By Michelle L. Price
LAS VEGAS — Democratic presidential candidates descended on Nevada on Saturday in an attempt to build relationships with Latino voters and win the coveted endorsement of the powerful casino workers’ Culinary Union.
Amy Klobuchar and Pete Buttigieg, both running as Midwestern moderates who’ve warned against liberal plans to move the U.S. to a government-run health insurance system, pitched themselves Saturday morning to Culinary Union workers, who prize their robust health plans.
Klobuchar, a Minnesota senator, said the “Medicare for All” proposals like those put out by Vermont Sen. Bernie Sanders and Massachusetts Sen. Elizabeth Warren “might sound really good on a bumper sticker” but would cause millions of Americans to lose their current health insurance, including the plans the casino workers bargained hard for.
“All of that work, I don’t want it to go down the drain,” Klobuchar said during her appearance at the workers’ union hall just off the Las Vegas Strip.
Buttigieg, who took the stage after Klobuchar left, made a similar point as he pushed his plan to offer government-run Medicare insurance to those who want it.
“I believe that if it’s the best answer for everybody, well, then everybody will choose it anyway,” said the former mayor of South Bend, Indiana.

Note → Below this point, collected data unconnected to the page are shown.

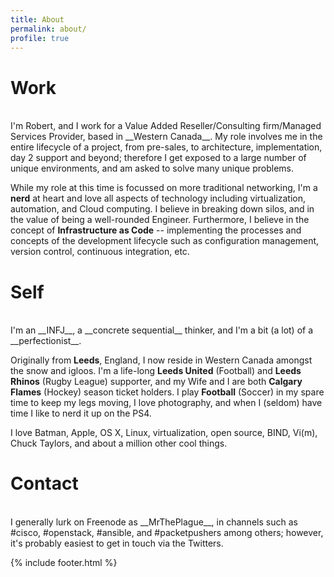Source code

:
 ```yaml
---
title: About
permalink: about/
profile: true
---
```


# Work #
<br/>
I'm Robert, and I work for a Value Added Reseller/Consulting firm/Managed Services Provider, based in __Western Canada__. My role involves me in the entire lifecycle of a project, from pre-sales, to architecture, implementation, day 2 support and beyond; therefore I get exposed to a large number of unique environments, and am asked to solve many unique problems.

While my role at this time is focussed on more traditional networking, I'm a __nerd__ at heart and love all aspects of technology including virtualization, automation, and Cloud computing. I believe in breaking down silos, and in the value of being a well-rounded Engineer. Furthermore, I believe in the concept of __Infrastructure as Code__ -- implementing the processes and concepts of the development lifecycle such as configuration management, version control, continuous integration, etc. 

# Self #
<br/>
I'm an __INFJ__, a __concrete sequential__ thinker, and I'm a bit (a lot) of a __perfectionist__.

Originally from __Leeds__, England, I now reside in Western Canada amongst the snow and igloos. I'm a life-long __Leeds United__ (Football) and __Leeds Rhinos__ (Rugby League) supporter, and my Wife and I are both __Calgary Flames__ (Hockey) season ticket holders. I play __Football__ (Soccer) in my spare time to keep my legs moving, I love photography, and when I (seldom) have time I like to nerd it up on the PS4.

I love Batman, Apple, OS X, Linux, virtualization, open source, BIND, Vi(m), Chuck Taylors, and about a million other cool things.

# Contact #
<br/>
I generally lurk on Freenode as __MrThePlague__, in channels such as #cisco, #openstack, #ansible, and #packetpushers among others; however, it's probably easiest to get in touch via the Twitters.

{% include footer.html %}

Visits from Klobuchar, Buttigieg and former Vice President Joe Biden came a little more than a month before early caucus voting starts in Nevada, the third state to weigh in on the primary race.
Biden has maintained a top spot in Nevada polls. In the most recent poll of the state, released Thursday by Fox News, he has a slight lead over Bernie Sanders, followed by Elizabeth Warren and Tom Steyer, with Buttigieg trailing slightly. Klobuchar, who has only recently established her campaign in Nevada, has been polling in low single digits.
Biden held a town hallstyle meeting at a high school in north Las Vegas with Latino and immigrant advocacy group Mi Familia Vota.
Nevada, considered the first state to test a candidate’s appeal before a diverse population, is a minority-majority state that’s about 29% Latino. Hispanic voters are a key constituency for Democrats in the state, along with labor unions.
Biden spoke to an audience of about 200, mostly people of color, packed into chairs and on stairways to listen. The former vice president said he has no Hispanic heritage but that he understands what it’s like to be a second-class citizen, growing up Irish Catholic in his Scranton, Pennsylvania, neighborhood.